Martoma Hit with Nine-Year Prison Sentence for Insider Trading

SAC-MARTOMA

Mathew Martoma, a former portfolio manager at SAC Capital Advisors, was sentenced to nine years in prison Monday for insider trading.

Martoma, one of several former SAC employees to be convicted or plead guilty to insider trading at the once-powerful hedge funded founded by Wall Street titan Steven A. Cohen, was also ordered to pay $9 million in restitution as part of his conviction in January.

A jury found Martoma used inside information gleaned from doctors involved in a clinical trial for an Alzheimer’s drug under development by drug makers Elan Corp. and Wyeth, which has since been acquired by Pfizer (NYSE:PFE).

Prosecutors said after Martoma’s arrest that in terms of money gained and losses prevented from the illegal trades – an amount estimated at $275 million -- it was the largest insider trading case ever brought to trial.

Martoma’s nine-year sentence was just two years shorter than that handed out to Galleon Group founder Raj Rajaratnam, who was convicted in 2012 of also using illegal information to generate profits for his fund.

When Martoma was arrested in November 2012, prosecutors said he had a 20-minute conversation with Cohen after receiving the tip from the doctor. The contents of that conversation are unknown.

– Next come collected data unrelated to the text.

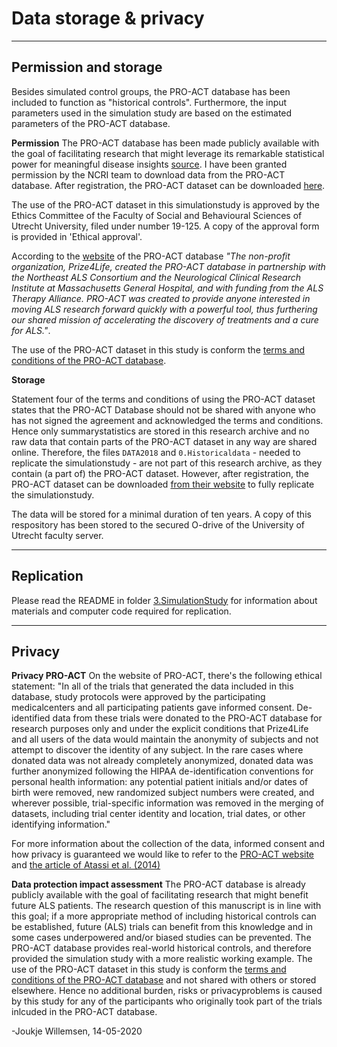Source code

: Data storage & privacy
===
---
**Permission and storage**
---
Besides simulated control groups, the PRO-ACT database has been included to function as "historical controls". Furthermore, the input parameters used in the simulation study are based on the estimated parameters of the PRO-ACT database.

**Permission**
The PRO-ACT database has been made publicly available with the goal of facilitating research that might leverage its remarkable statistical power for meaningful disease insights [source](https://www.ncbi.nlm.nih.gov/pmc/articles/PMC4239834/). I have been granted permission by the NCRI team to download data from the PRO-ACT database. After registration, the PRO-ACT dataset can be downloaded [here](https://nctu.partners.org/ProACT/Data/Index/1). 

The use of the PRO-ACT dataset in this simulationstudy is approved by the Ethics Committee of the Faculty of Social and Behavioural Sciences of Utrecht University, filed under number 19-125. A copy of the approval form is provided in 'Ethical approval'. 

According to the [website](https://nctu.partners.org/ProACT/Document/DisplayLatest/5) of the PRO-ACT database *"The non-profit organization, Prize4Life, created the PRO-ACT database in partnership with the Northeast ALS Consortium and the Neurological Clinical Research Institute at Massachusetts General Hospital, and with funding from the ALS Therapy Alliance. PRO-ACT was created to provide anyone interested in moving ALS research forward quickly with a powerful tool, thus furthering our shared mission of accelerating the discovery of treatments and a cure for ALS."*. 

The use of the PRO-ACT dataset in this study is conform the [terms and conditions of the PRO-ACT database](https://nctu.partners.org/ProACT/Document/DisplayLatest/1).

**Storage**

Statement four of the terms and conditions of using the PRO-ACT dataset states that the PRO-ACT Database should not be shared with anyone who has not signed the agreement and acknowledged the terms and conditions. Hence only summarystatistics are stored in this research archive and no raw data that contain parts of the PRO-ACT dataset in any way are shared online. Therefore, the files `DATA2018` and `0.Historicaldata` - needed to replicate the simulationstudy - are not part of this research archive, as they contain (a part of) the PRO-ACT dataset. However, after registration, the PRO-ACT dataset can be downloaded [from their website](https://nctu.partners.org/ProACT/Data/Index/1) to fully replicate the simulationstudy.

The data will be stored for a minimal duration of ten years. A copy of this respository has been stored to the secured O-drive of the University of Utrecht faculty server.

---
**Replication**
---
Please read the README in folder [3.SimulationStudy](https://github.com/JoukjeWillemsen/Research-Repository-Master-Thesis/tree/master/3.SimulationStudy) for information about materials and computer code required for replication.

---
**Privacy**
---
**Privacy PRO-ACT**
On the website of PRO-ACT, there's the following ethical statement: "In all of the trials that generated the data included in this database, study protocols were approved by the participating medicalcenters and all participating patients gave informed consent. De-identified data from these trials were donated to the PRO-ACT database for research purposes only and under the explicit conditions that Prize4Life and all users of the data would maintain the anonymity of subjects and not attempt to discover the identity of any subject. In the rare cases where donated data was not already completely anonymized, donated data was further anonymized following the HIPAA de-identification conventions for personal health information: any potential patient initials and/or dates of birth were removed, new randomized subject numbers were created, and wherever possible, trial-specific information was removed in the merging of datasets, including trial center identity and location, trial dates, or other identifying information."

For more information about the collection of the data, informed consent and how privacy is guaranteed we would like to refer to the [PRO-ACT website](https://nctu.partners.org/ProACT/Document/DisplayLatest/9) and [the article of Atassi et al. (2014)](https://www.ncbi.nlm.nih.gov/pubmed/25298304)

**Data protection impact assessment**
The PRO-ACT database is already publicly available with the goal of facilitating research that might benefit future ALS patients. The research question of this manuscript is in line with this goal; if a more appropriate method of including historical controls can be established, future (ALS) trials can benefit from this knowledge and in some cases underpowered and/or biased studies can be prevented. The PRO-ACT database provides real-world historical controls, and therefore provided the simulation study with a more realistic working example. 
The use of the PRO-ACT dataset in this study is conform the [terms and conditions of the PRO-ACT database](https://nctu.partners.org/ProACT/Document/DisplayLatest/1) and not shared with others or stored elsewhere. Hence no additional burden, risks or privacyproblems is caused by this study for any of the participants who originally took part of the trials inlcuded in the PRO-ACT database.

-Joukje Willemsen, 14-05-2020

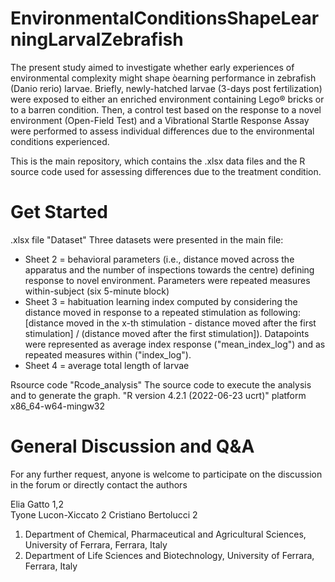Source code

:# EnvironmentalConditionsShapeLearningLarvalZebrafish
The present study aimed to investigate whether early experiences of environmental complexity might shape òearning performance in zebrafish (Danio rerio) larvae. Briefly, newly-hatched larvae (3-days post fertilization) were exposed to either an enriched environment containing Lego® bricks or to a barren condition. Then, a control test based on the response to a novel environment (Open-Field Test) and a Vibrational Startle Response Assay were performed to assess individual differences due to the environmental conditions experienced.

This is the main repository, which contains the .xlsx data files and the R source code used for assessing differences due to the treatment condition.

# Get Started
.xlsx file "Dataset"
Three datasets were presented in the main file:
- Sheet 2 = behavioral parameters (i.e., distance moved across the apparatus and the number of inspections towards the centre) defining response to novel environment. Parameters were repeated measures within-subject (six 5-minute block)
- Sheet 3 = habituation learning index computed by considering the distance moved in response to a repeated stimulation as following: [distance moved in the x-th stimulation - distance moved after the first stimulation] / (distance moved after the first stimulation]). Datapoints were represented as average index response ("mean_index_log") and as repeated measures within ("index_log").
- Sheet 4 = average total length of larvae


Rsource code "Rcode_analysis"
The source code to execute the analysis and to generate the graph.
"R version 4.2.1 (2022-06-23 ucrt)"
platform       x86_64-w64-mingw32  


# General Discussion and Q&A
For any further request, anyone is welcome to participate on the discussion in the forum or directly contact the authors

Elia Gatto 1,2  
Tyone Lucon-Xiccato 2
Cristiano Bertolucci 2

1. Department of Chemical, Pharmaceutical and Agricultural Sciences, University of Ferrara, Ferrara, Italy
2. Department of Life Sciences and Biotechnology, University of Ferrara, Ferrara, Italy
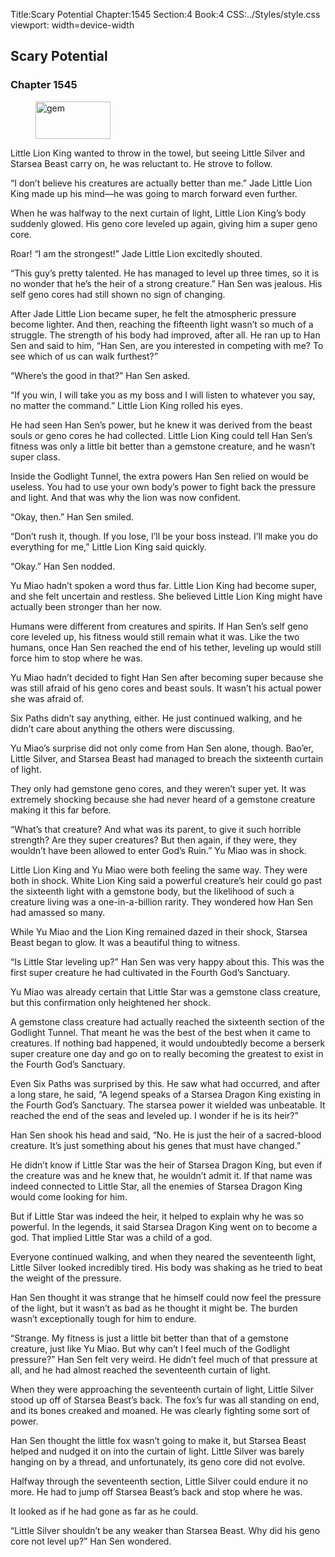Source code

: Title:Scary Potential 
Chapter:1545 
Section:4 
Book:4 
CSS:../Styles/style.css 
viewport: width=device-width
  
## Scary Potential
### Chapter 1545 
<figure>
	<img src="../Images/gem.gif" alt="gem" id="gem" width="120" height="60" />
</figure>
  

  
  Little Lion King wanted to throw in the towel, but seeing Little Silver and Starsea Beast carry on, he was reluctant to. He strove to follow.

“I don’t believe his creatures are actually better than me.” Jade Little Lion King made up his mind—he was going to march forward even further.

When he was halfway to the next curtain of light, Little Lion King’s body suddenly glowed. His geno core leveled up again, giving him a super geno core.

Roar! “I am the strongest!” Jade Little Lion excitedly shouted.

“This guy’s pretty talented. He has managed to level up three times, so it is no wonder that he’s the heir of a strong creature.” Han Sen was jealous. His self geno cores had still shown no sign of changing.

After Jade Little Lion became super, he felt the atmospheric pressure become lighter. And then, reaching the fifteenth light wasn’t so much of a struggle. The strength of his body had improved, after all. He ran up to Han Sen and said to him, “Han Sen, are you interested in competing with me? To see which of us can walk furthest?”

“Where’s the good in that?” Han Sen asked.

“If you win, I will take you as my boss and I will listen to whatever you say, no matter the command.” Little Lion King rolled his eyes.

He had seen Han Sen’s power, but he knew it was derived from the beast souls or geno cores he had collected. Little Lion King could tell Han Sen’s fitness was only a little bit better than a gemstone creature, and he wasn’t super class.

Inside the Godlight Tunnel, the extra powers Han Sen relied on would be useless. You had to use your own body’s power to fight back the pressure and light. And that was why the lion was now confident.

“Okay, then.” Han Sen smiled.

“Don’t rush it, though. If you lose, I’ll be your boss instead. I’ll make you do everything for me,” Little Lion King said quickly.

“Okay.” Han Sen nodded.

Yu Miao hadn’t spoken a word thus far. Little Lion King had become super, and she felt uncertain and restless. She believed Little Lion King might have actually been stronger than her now.

Humans were different from creatures and spirits. If Han Sen’s self geno core leveled up, his fitness would still remain what it was. Like the two humans, once Han Sen reached the end of his tether, leveling up would still force him to stop where he was.

Yu Miao hadn’t decided to fight Han Sen after becoming super because she was still afraid of his geno cores and beast souls. It wasn’t his actual power she was afraid of.

Six Paths didn’t say anything, either. He just continued walking, and he didn’t care about anything the others were discussing.

Yu Miao’s surprise did not only come from Han Sen alone, though. Bao’er, Little Silver, and Starsea Beast had managed to breach the sixteenth curtain of light.

They only had gemstone geno cores, and they weren’t super yet. It was extremely shocking because she had never heard of a gemstone creature making it this far before.

“What’s that creature? And what was its parent, to give it such horrible strength? Are they super creatures? But then again, if they were, they wouldn’t have been allowed to enter God’s Ruin.” Yu Miao was in shock.

Little Lion King and Yu Miao were both feeling the same way. They were both in shock. White Lion King said a powerful creature’s heir could go past the sixteenth light with a gemstone body, but the likelihood of such a creature living was a one-in-a-billion rarity. They wondered how Han Sen had amassed so many.

While Yu Miao and the Lion King remained dazed in their shock, Starsea Beast began to glow. It was a beautiful thing to witness.

“Is Little Star leveling up?” Han Sen was very happy about this. This was the first super creature he had cultivated in the Fourth God’s Sanctuary.

Yu Miao was already certain that Little Star was a gemstone class creature, but this confirmation only heightened her shock.

A gemstone class creature had actually reached the sixteenth section of the Godlight Tunnel. That meant he was the best of the best when it came to creatures. If nothing bad happened, it would undoubtedly become a berserk super creature one day and go on to really becoming the greatest to exist in the Fourth God’s Sanctuary.

Even Six Paths was surprised by this. He saw what had occurred, and after a long stare, he said, “A legend speaks of a Starsea Dragon King existing in the Fourth God’s Sanctuary. The starsea power it wielded was unbeatable. It reached the end of the seas and leveled up. I wonder if he is its heir?”

Han Sen shook his head and said, “No. He is just the heir of a sacred-blood creature. It’s just something about his genes that must have changed.”

He didn’t know if Little Star was the heir of Starsea Dragon King, but even if the creature was and he knew that, he wouldn’t admit it. If that name was indeed connected to Little Star, all the enemies of Starsea Dragon King would come looking for him.

But if Little Star was indeed the heir, it helped to explain why he was so powerful. In the legends, it said Starsea Dragon King went on to become a god. That implied Little Star was a child of a god.

Everyone continued walking, and when they neared the seventeenth light, Little Silver looked incredibly tired. His body was shaking as he tried to beat the weight of the pressure.

Han Sen thought it was strange that he himself could now feel the pressure of the light, but it wasn’t as bad as he thought it might be. The burden wasn’t exceptionally tough for him to endure.

“Strange. My fitness is just a little bit better than that of a gemstone creature, just like Yu Miao. But why can’t I feel much of the Godlight pressure?” Han Sen felt very weird. He didn’t feel much of that pressure at all, and he had almost reached the seventeenth curtain of light.

When they were approaching the seventeenth curtain of light, Little Silver stood up off of Starsea Beast’s back. The fox’s fur was all standing on end, and its bones creaked and moaned. He was clearly fighting some sort of power.

Han Sen thought the little fox wasn’t going to make it, but Starsea Beast helped and nudged it on into the curtain of light. Little Silver was barely hanging on by a thread, and unfortunately, its geno core did not evolve.

Halfway through the seventeenth section, Little Silver could endure it no more. He had to jump off Starsea Beast’s back and stop where he was.

It looked as if he had gone as far as he could.

“Little Silver shouldn’t be any weaker than Starsea Beast. Why did his geno core not level up?” Han Sen wondered.

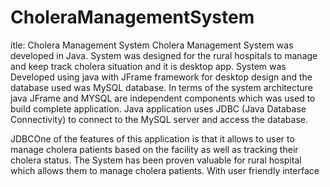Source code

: # CholeraManagementSystem
itle: Cholera Management System
Cholera Management System was developed in Java. System was designed for the rural hospitals
to manage and keep track cholera situation and it is desktop app.
System was Developed using java with JFrame framework for desktop design and the database
used was MySQL database.
In terms of the system architecture java JFrame and MYSQL are independent components which
was used to build complete application. Java application uses JDBC (Java Database
Connectivity) to connect to the MySQL server and access the database. 

JDBCOne of the features of this application is that it allows to user to manage cholera patients based on the
facility as well as tracking their cholera status. The System has been proven valuable for rural hospital
which allows them to manage cholera patients. With user friendly interface
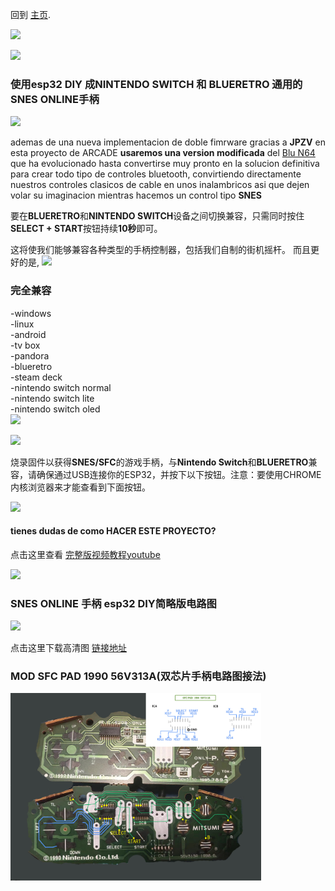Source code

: 
回到 [主页](index.md).

<img src="imagenes/snes.png"
height="250">


<img src="imagenes/line.png"
height="5">

### 使用esp32 DIY 成**NINTENDO SWITCH** 和 **BLUERETRO** 通用的SNES ONLINE手柄
<img src="imagenes/line.png"
height="5">

ademas de una nueva implementacion de doble fimrware gracias a **JPZV** en esta proyecto de ARCADE **usaremos una version modificada** del [Blu N64](https://github.com/JPZV/BluN64-ESP32) que ha evolucionado hasta convertirse muy pronto en la solucion definitiva para crear todo tipo de controles bluetooth, convirtiendo directamente nuestros controles clasicos de cable en unos inalambricos asi que dejen volar su imaginacion mientras hacemos un control tipo **SNES**

要在**BLUERETRO**和**NINTENDO SWITCH**设备之间切换兼容，只需同时按住**SELECT + START**按钮持续**10秒**即可。

这将使我们能够兼容各种类型的手柄控制器，包括我们自制的街机摇杆。
而且更好的是, 
<img src="imagenes/line.png"
height="5">
### 完全兼容

-windows <br/>
-linux <br/>
-android <br/>
-tv box <br/>
-pandora <br/>
-blueretro <br/>
-steam deck <br/>
-nintendo switch normal <br/>
-nintendo switch lite <br/>
-nintendo switch oled <br/>
<img src="imagenes/line.png"
height="5">

<img src="imagenes/line.png"
height="5">

烧录固件以获得**SNES/SFC**的游戏手柄，与**Nintendo Switch**和**BLUERETRO**兼容，请确保通过USB连接你的ESP32，并按下以下按钮。注意：要使用CHROME内核浏览器来才能查看到下面按钮。


<script type="module" src="install-button.js?module"></script>
<esp-web-install-button manifest="firmware/firmware_build/SNES-UNIVERSAL-JPZV/manifest.json"></esp-web-install-button>

<img src="imagenes/line.png"
height="5">


#### tienes dudas de como HACER ESTE PROYECTO?


点击这里查看 [完整版视频教程youtube](https://youtu.be/1csYLMaxqUY)  


<img src="imagenes/line.png"
height="5">

### SNES ONLINE 手柄 esp32 DIY简略版电路图

<img src="imagenes/diagrama-snes-lite.jpg"
height="300">

点击这里下载高清图 [链接地址](https://www.mundoyakara.com/2022/09/como-hacer-control-snes-classic-edition.html)

### MOD SFC PAD  1990  56V313A(双芯片手柄电路图接法)
<img src="imagenes/SFC%20PAD%20%201990%20%2056V313A.jpg"
height="300">



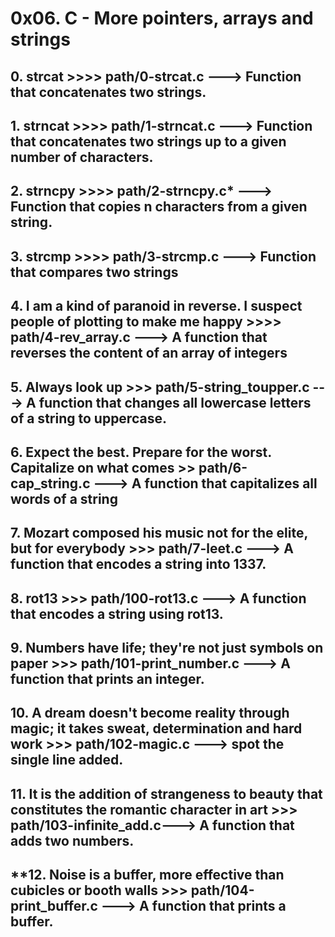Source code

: # **0x06. C - More pointers, arrays and strings**

## **0. strcat >>>> path/0-strcat.c** ---> Function that concatenates two strings.

## **1. strncat >>>> path/1-strncat.c** ---> Function that concatenates two strings up to a given number of characters.

## **2. strncpy >>>> path/2-strncpy.c*** ---> Function that copies n characters from a given string.

## **3. strcmp >>>> path/3-strcmp.c** ---> Function that compares two strings

## **4. I am a kind of paranoid in reverse. I suspect people of plotting to make me happy >>>> path/4-rev_array.c** ---> A function that reverses the content of an array of integers

## **5. Always look up >>> path/5-string_toupper.c** ---> A function that changes all lowercase letters of a string to uppercase.

## **6. Expect the best. Prepare for the worst. Capitalize on what comes >> path/6-cap_string.c** ---> A function that capitalizes all words of a string

## **7. Mozart composed his music not for the elite, but for everybody >>> path/7-leet.c** ---> A function that encodes a string into 1337.

## **8. rot13 >>> path/100-rot13.c** ---> A function that encodes a string using rot13.

## **9. Numbers have life; they're not just symbols on paper >>> path/101-print_number.c** ---> A function that prints an integer.

## **10. A dream doesn't become reality through magic; it takes sweat, determination and hard work >>> path/102-magic.c** ---> spot the single line added.

## **11. It is the addition of strangeness to beauty that constitutes the romantic character in art >>> path/103-infinite_add.c**---> A function that adds two numbers.

## **12. Noise is a buffer, more effective than cubicles or booth walls >>> path/104-print_buffer.c ---> A function that prints a buffer.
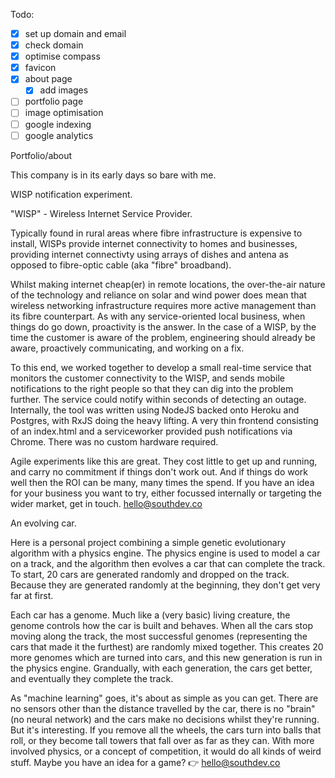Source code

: Todo:

- [X] set up domain and email
- [X] check domain
- [X] optimise compass
- [X] favicon
- [X] about page
  - [X] add images
- [ ] portfolio page
- [ ] image optimisation
- [ ] google indexing
- [ ] google analytics

Portfolio/about

This company is in its early days so bare with me.

WISP notification experiment.

"WISP" - Wireless Internet Service Provider.

Typically found in rural areas where fibre infrastructure is expensive to install, WISPs provide internet connectivity to homes and businesses, providing internet connectivty using arrays of dishes and antena as opposed to fibre-optic cable (aka "fibre" broadband).

Whilst making internet cheap(er) in remote locations, the over-the-air nature of the technology and reliance on solar and wind power does mean that wireless networking infrastructure requires more active management than its fibre counterpart.  As with any service-oriented local business, when things do go down, proactivity is the answer.  In the case of a WISP, by the time the customer is aware of the problem, engineering should already be aware, proactively communicating, and working on a fix.

To this end, we worked together to develop a small real-time service that monitors the customer connectivity to the WISP, and sends mobile notifications to the right people so that they can dig into the problem further.  The service could notify within seconds of detecting an outage.  Internally, the tool was written using NodeJS backed onto Heroku and Postgres, with RxJS doing the heavy lifting.  A very thin frontend consisting of an index.html and a serviceworker provided push notifications via Chrome.  There was no custom hardware required.

Agile experiments like this are great.  They cost little to get up and running, and carry no commitment if things don't work out.  And if things do work well then the ROI can be many, many times the spend.  If you have an idea for your business you want to try, either focussed internally or targeting the wider market, get in touch.  hello@southdev.co

An evolving car.

Here is a personal project combining a simple genetic evolutionary algorithm with a physics engine.  The physics engine is used to model a car on a track, and the algorithm then evolves a car that can complete the track.  To start, 20 cars are generated randomly and dropped on the track.  Because they are generated randomly at the beginning, they don't get very far at first.

Each car has a genome.  Much like a (very basic) living creature, the genome controls how the car is built and behaves.  When all the cars stop moving along the track, the most successful genomes (representing the cars that made it the furthest) are randomly mixed together.  This creates 20 more genomes which are turned into cars, and this new generation is run in the physics engine.  Grandually, with each generation, the cars get better, and eventually they complete the track.

As "machine learning" goes, it's about as simple as you can get.  There are no sensors other than the distance travelled by the car, there is no "brain" (no neural network) and the cars make no decisions whilst they're running.  But it's interesting.  If you remove all the wheels, the cars turn into balls that roll, or they become tall towers that fall over as far as they can.  With more involved physics, or a concept of competition, it would do all kinds of weird stuff.  Maybe you have an idea for a game? 👉 hello@southdev.co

Cohen, once one of the most high-profile U.S. hedge fund managers, was not named in the Martoma complaint but is described as “Portfolio Manager A,” who was said to have collaborated with Martoma as trades were made using the illegal information.

Martoma refused to cooperate with prosecutors. FOX Business reported that SAC Capital Advisors apparently paid Martoma’s legal bills.

Cohen has not been criminally charged in any of the insider trading cases swirling around his hedge fund. The SEC wants to bar him from the securities industry for not properly supervising Martoma and another SAC trader, Michael Steinberg, who was convicted in December of insider trading.

Cohen has repeatedly denied wrongdoing. SAC Capital, adhering to penalties handed down by the Securities and Exchange Commission, now only manages Cohen's personal fortune and the firm has been renamed Point72 Asset Management.